Leni atmete hörbar aus und erhob sich aus ihrem Bürostuhl. Ihre dunkelblaue Jeans lag wie immer eng an ihrem Körper an und der flauschige Mohair-Pullover, ebenfalls in einem dunklen Blau, passte hervorragend dazu.
Leni sah an sich herunter und dann in Richtung der Tür.
„Wir geben ja ein hübsches Pärchen ab“, dachte sie kopfschüttelnd. Das blaue Team, wie schnell hatte man unter Kollegen einen Spitznamen weg. Und das auch noch gemeinsam mit Krauss. Das musste sie verhindern. Morgen würde an ihrem Körper die Farbe Blau komplett fehlen.

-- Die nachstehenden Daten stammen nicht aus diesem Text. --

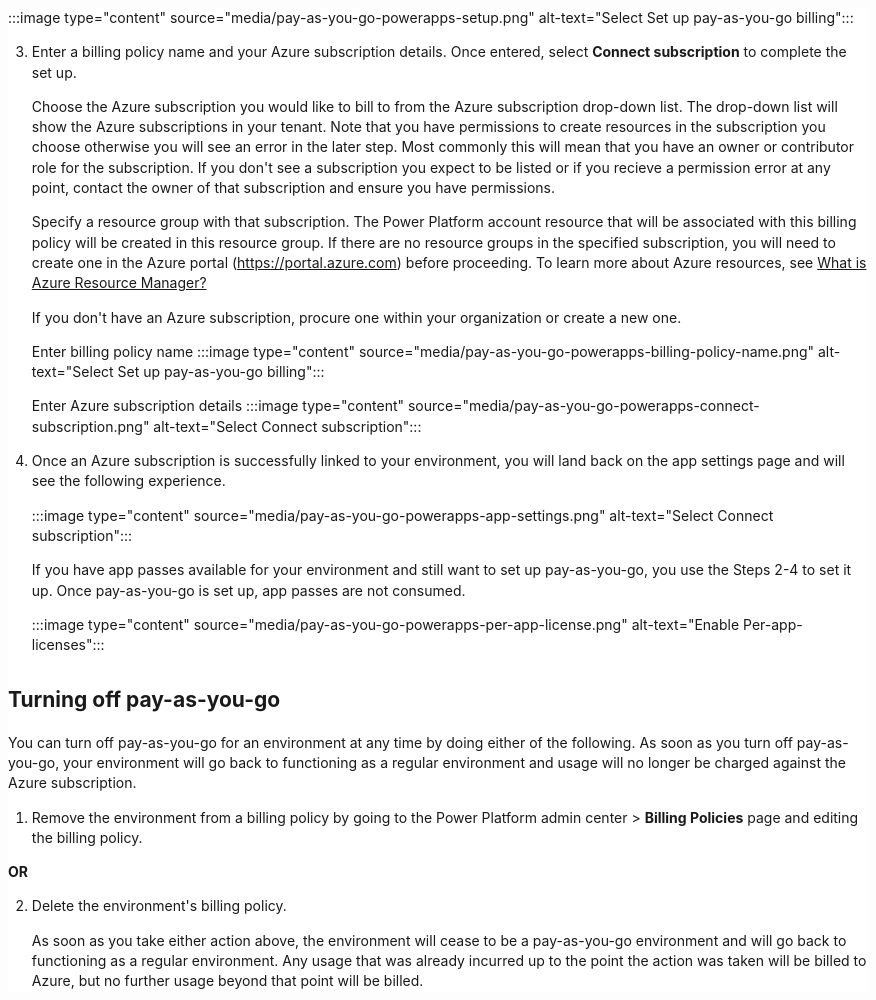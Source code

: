    :::image type="content" source="media/pay-as-you-go-powerapps-setup.png" alt-text="Select Set up pay-as-you-go billing":::

3. Enter a billing policy name and your Azure subscription details. Once entered, select **Connect subscription** to complete the set up.

   Choose the Azure subscription you would like to bill to from the Azure subscription drop-down list. The drop-down list will show the Azure subscriptions in your tenant. Note that you have permissions to create resources in the subscription you choose otherwise you will see an error in the later step. Most commonly this will mean that you have an owner or contributor role for the subscription. If you don't see a subscription you expect to be listed or if you recieve a permission error at any point, contact the owner of that subscription and ensure you have permissions.

   Specify a resource group with that subscription. The Power Platform account resource that will be associated with this billing policy will be created in this resource group. If there are no resource groups in the specified subscription, you will need to create one in the Azure portal (https://portal.azure.com) before proceeding. To learn more about Azure resources, see [What is Azure Resource Manager?](/azure/azure-resource-manager/management/overview)

   If you don't have an Azure subscription, procure one within your organization or create a new one.

   Enter billing policy name
   :::image type="content" source="media/pay-as-you-go-powerapps-billing-policy-name.png" alt-text="Select Set up pay-as-you-go billing":::

   Enter Azure subscription details
   :::image type="content" source="media/pay-as-you-go-powerapps-connect-subscription.png" alt-text="Select Connect subscription":::

4. Once an Azure subscription is successfully linked to your environment, you will land back on the app settings page and will see the following experience. 

   :::image type="content" source="media/pay-as-you-go-powerapps-app-settings.png" alt-text="Select Connect subscription":::

   If you have app passes available for your environment and still want to set up pay-as-you-go, you use the Steps 2-4 to set it up. Once pay-as-you-go is set up, app passes are not consumed.

   :::image type="content" source="media/pay-as-you-go-powerapps-per-app-license.png" alt-text="Enable Per-app-licenses":::

## Turning off pay-as-you-go 

You can turn off pay-as-you-go for an environment at any time by doing either of the following. As soon as you turn off pay-as-you-go, your environment will go back to functioning as a regular environment and usage will no longer be charged against the Azure subscription.

1. Remove the environment from a billing policy by going to the Power Platform admin center > **Billing Policies** page and editing the billing policy.

**OR**

2. Delete the environment's billing policy.

   As soon as you take either action above, the environment will cease to be a pay-as-you-go environment and will go back to functioning as a regular environment. Any usage that was already incurred up to the point the action was taken will be billed to Azure, but no further usage beyond that point will be billed.
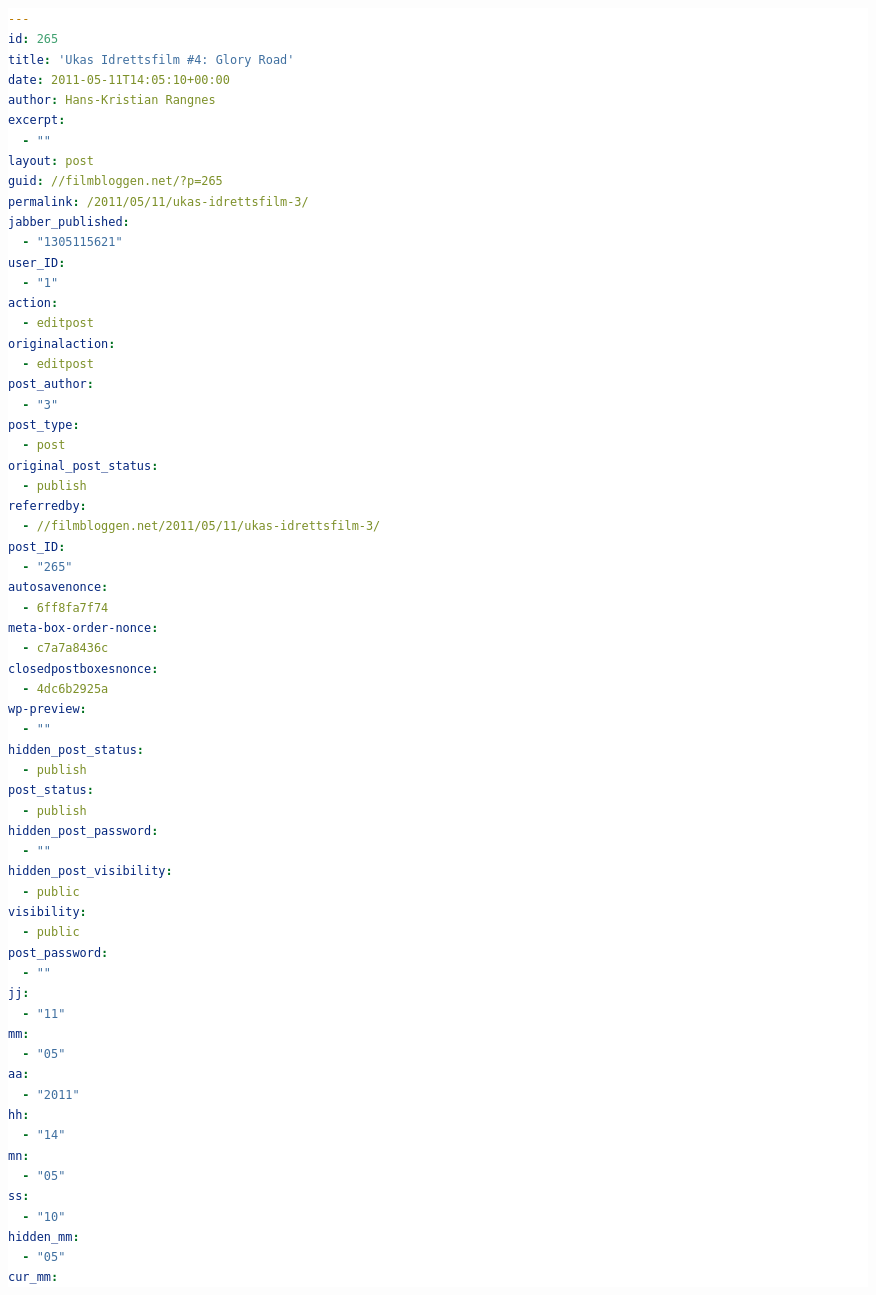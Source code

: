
```yaml
---
id: 265
title: 'Ukas Idrettsfilm #4: Glory Road'
date: 2011-05-11T14:05:10+00:00
author: Hans-Kristian Rangnes
excerpt:
  - ""
layout: post
guid: //filmbloggen.net/?p=265
permalink: /2011/05/11/ukas-idrettsfilm-3/
jabber_published:
  - "1305115621"
user_ID:
  - "1"
action:
  - editpost
originalaction:
  - editpost
post_author:
  - "3"
post_type:
  - post
original_post_status:
  - publish
referredby:
  - //filmbloggen.net/2011/05/11/ukas-idrettsfilm-3/
post_ID:
  - "265"
autosavenonce:
  - 6ff8fa7f74
meta-box-order-nonce:
  - c7a7a8436c
closedpostboxesnonce:
  - 4dc6b2925a
wp-preview:
  - ""
hidden_post_status:
  - publish
post_status:
  - publish
hidden_post_password:
  - ""
hidden_post_visibility:
  - public
visibility:
  - public
post_password:
  - ""
jj:
  - "11"
mm:
  - "05"
aa:
  - "2011"
hh:
  - "14"
mn:
  - "05"
ss:
  - "10"
hidden_mm:
  - "05"
cur_mm:
```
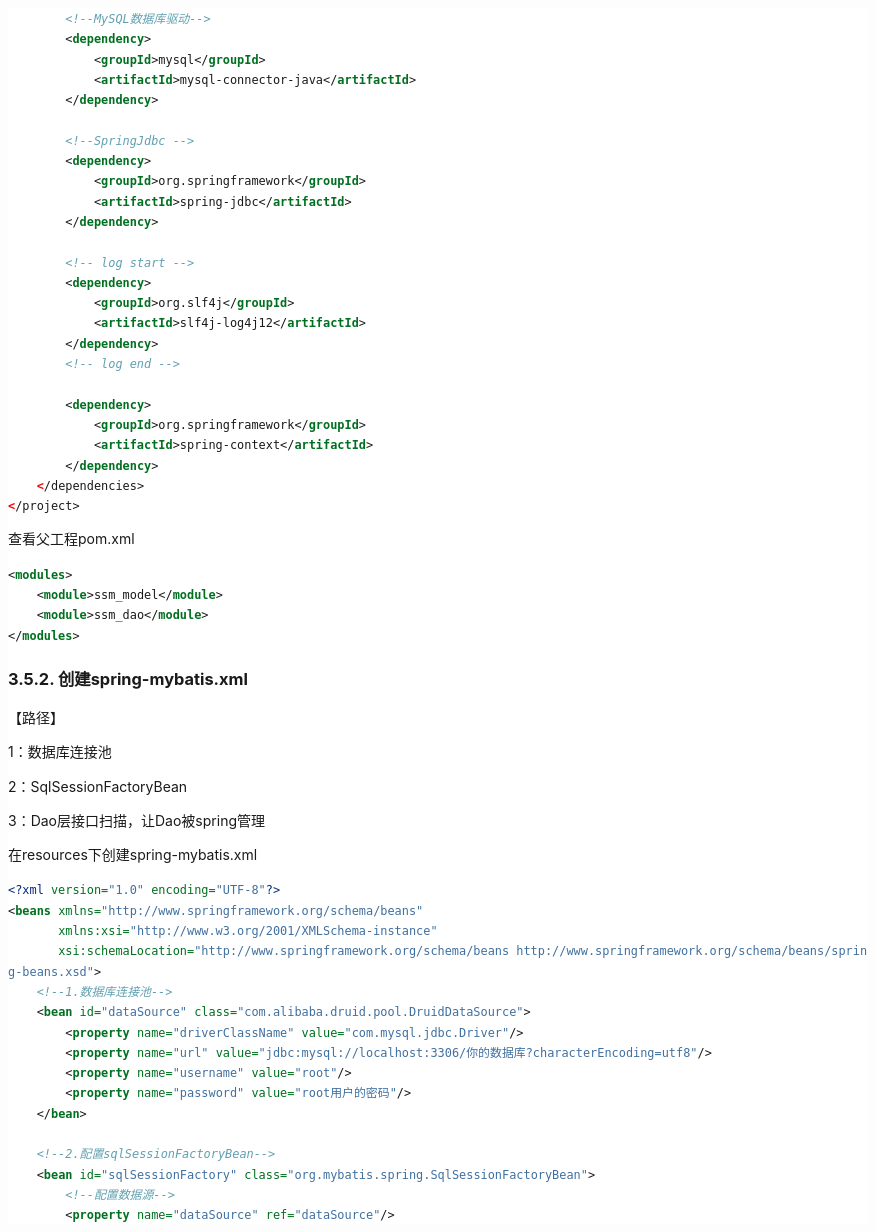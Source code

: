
 ```xml
        <!--MySQL数据库驱动-->
        <dependency>
            <groupId>mysql</groupId>
            <artifactId>mysql-connector-java</artifactId>
        </dependency>

        <!--SpringJdbc -->
        <dependency>
            <groupId>org.springframework</groupId>
            <artifactId>spring-jdbc</artifactId>
        </dependency>

        <!-- log start -->
        <dependency>
            <groupId>org.slf4j</groupId>
            <artifactId>slf4j-log4j12</artifactId>
        </dependency>
        <!-- log end -->
        
        <dependency>
            <groupId>org.springframework</groupId>
            <artifactId>spring-context</artifactId>
        </dependency>
    </dependencies>
</project>
```

查看父工程pom.xml

```xml
<modules>
    <module>ssm_model</module>
    <module>ssm_dao</module>
</modules>
```

 

### 3.5.2. 创建spring-mybatis.xml

【路径】

1：数据库连接池

2：SqlSessionFactoryBean

3：Dao层接口扫描，让Dao被spring管理

在resources下创建spring-mybatis.xml

```xml
<?xml version="1.0" encoding="UTF-8"?>
<beans xmlns="http://www.springframework.org/schema/beans"
       xmlns:xsi="http://www.w3.org/2001/XMLSchema-instance"
       xsi:schemaLocation="http://www.springframework.org/schema/beans http://www.springframework.org/schema/beans/spring-beans.xsd">
    <!--1.数据库连接池-->
    <bean id="dataSource" class="com.alibaba.druid.pool.DruidDataSource">
        <property name="driverClassName" value="com.mysql.jdbc.Driver"/>
        <property name="url" value="jdbc:mysql://localhost:3306/你的数据库?characterEncoding=utf8"/>
        <property name="username" value="root"/>
        <property name="password" value="root用户的密码"/>
    </bean>

    <!--2.配置sqlSessionFactoryBean-->
    <bean id="sqlSessionFactory" class="org.mybatis.spring.SqlSessionFactoryBean">
        <!--配置数据源-->
        <property name="dataSource" ref="dataSource"/>
```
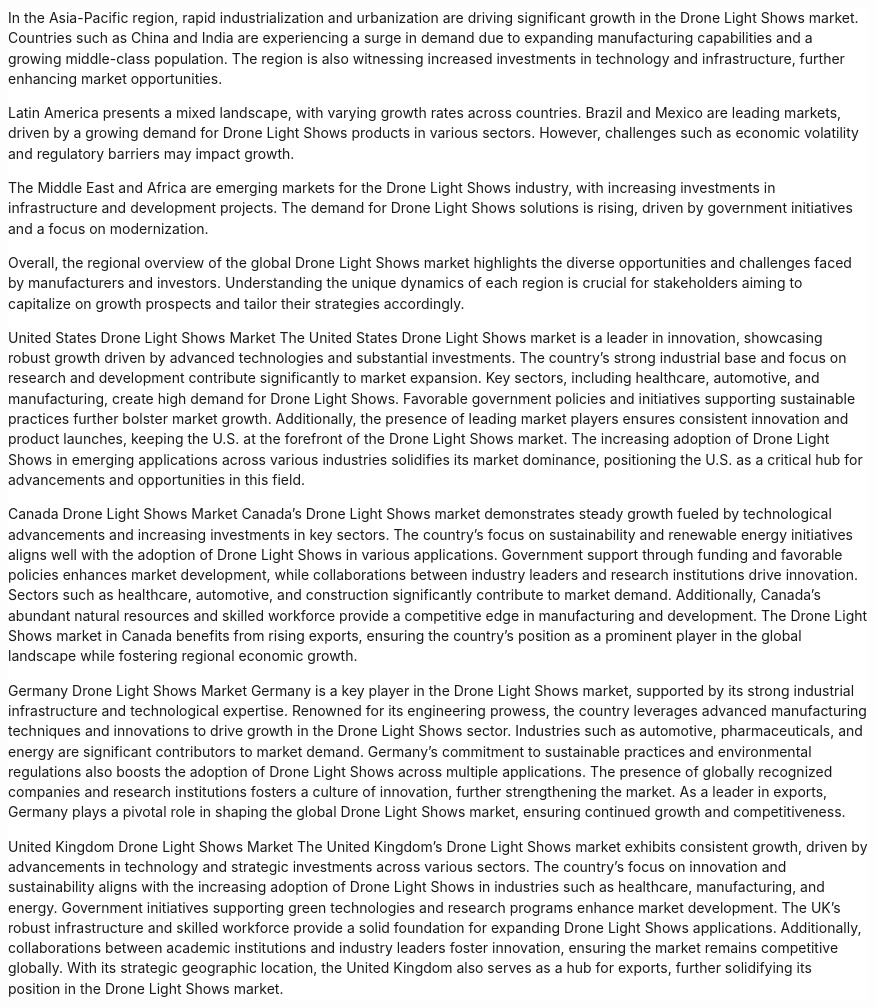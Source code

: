 In the Asia-Pacific region, rapid industrialization and urbanization are driving significant growth in the Drone Light Shows market. Countries such as China and India are experiencing a surge in demand due to expanding manufacturing capabilities and a growing middle-class population. The region is also witnessing increased investments in technology and infrastructure, further enhancing market opportunities.

Latin America presents a mixed landscape, with varying growth rates across countries. Brazil and Mexico are leading markets, driven by a growing demand for Drone Light Shows products in various sectors. However, challenges such as economic volatility and regulatory barriers may impact growth.

The Middle East and Africa are emerging markets for the Drone Light Shows industry, with increasing investments in infrastructure and development projects. The demand for Drone Light Shows solutions is rising, driven by government initiatives and a focus on modernization.

Overall, the regional overview of the global Drone Light Shows market highlights the diverse opportunities and challenges faced by manufacturers and investors. Understanding the unique dynamics of each region is crucial for stakeholders aiming to capitalize on growth prospects and tailor their strategies accordingly.

United States Drone Light Shows Market
The United States Drone Light Shows market is a leader in innovation, showcasing robust growth driven by advanced technologies and substantial investments. The country’s strong industrial base and focus on research and development contribute significantly to market expansion. Key sectors, including healthcare, automotive, and manufacturing, create high demand for Drone Light Shows. Favorable government policies and initiatives supporting sustainable practices further bolster market growth. Additionally, the presence of leading market players ensures consistent innovation and product launches, keeping the U.S. at the forefront of the Drone Light Shows market. The increasing adoption of Drone Light Shows in emerging applications across various industries solidifies its market dominance, positioning the U.S. as a critical hub for advancements and opportunities in this field.

Canada Drone Light Shows Market
Canada’s Drone Light Shows market demonstrates steady growth fueled by technological advancements and increasing investments in key sectors. The country’s focus on sustainability and renewable energy initiatives aligns well with the adoption of Drone Light Shows in various applications. Government support through funding and favorable policies enhances market development, while collaborations between industry leaders and research institutions drive innovation. Sectors such as healthcare, automotive, and construction significantly contribute to market demand. Additionally, Canada’s abundant natural resources and skilled workforce provide a competitive edge in manufacturing and development. The Drone Light Shows market in Canada benefits from rising exports, ensuring the country’s position as a prominent player in the global landscape while fostering regional economic growth.

Germany Drone Light Shows Market
Germany is a key player in the Drone Light Shows market, supported by its strong industrial infrastructure and technological expertise. Renowned for its engineering prowess, the country leverages advanced manufacturing techniques and innovations to drive growth in the Drone Light Shows sector. Industries such as automotive, pharmaceuticals, and energy are significant contributors to market demand. Germany’s commitment to sustainable practices and environmental regulations also boosts the adoption of Drone Light Shows across multiple applications. The presence of globally recognized companies and research institutions fosters a culture of innovation, further strengthening the market. As a leader in exports, Germany plays a pivotal role in shaping the global Drone Light Shows market, ensuring continued growth and competitiveness.

United Kingdom Drone Light Shows Market
The United Kingdom’s Drone Light Shows market exhibits consistent growth, driven by advancements in technology and strategic investments across various sectors. The country’s focus on innovation and sustainability aligns with the increasing adoption of Drone Light Shows in industries such as healthcare, manufacturing, and energy. Government initiatives supporting green technologies and research programs enhance market development. The UK’s robust infrastructure and skilled workforce provide a solid foundation for expanding Drone Light Shows applications. Additionally, collaborations between academic institutions and industry leaders foster innovation, ensuring the market remains competitive globally. With its strategic geographic location, the United Kingdom also serves as a hub for exports, further solidifying its position in the Drone Light Shows market.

Leni überlegte kurz, ob sie Overbeck anrufen sollte, entschied ich aber dagegen. Das erste, was ihr Overbeck mitgeteilt hatte, war die äußerst schlechte Mobil-Verbindung in die Klinik. Offensichtlich ein Problem, das genau in dieser Region auftrat und ganz einfach einem Funkloch zu verdanken war.
Ich müsste das Anwesen verlassen und mich auf eine Anhöhe nach draußen begeben, hatte Overbeck ihr per Mail mitgeteilt. Du kannst mich über WhatsApp erreichen, hatte er geschrieben. Aber verrate es bitte nicht weiter.
„Gott sei Dank fehlten Krauss diese Online-Kenntnisse “, sagte sich Leni und, obwohl Kraus die Mobil-Nummer von Overbeck hatte, konnte er in dieser Richtung, was die Social Medien anging, nichts ausrichten.
Leni sah auf ihre kleine goldene Armbanduhr und entschied sich gegen einen Anruf. Es war gerade mal 11.30 Uhr. Dass er sich in einer Anwendung befand, war sehr wahrscheinlich. Sie verschob ihr Ansinnen auf den Nachmittag.
Dass auf Overbeck turbulente Tage in der Reha warteten, das konnte Leni zu diesem Zeitpunkt nichts ahnen.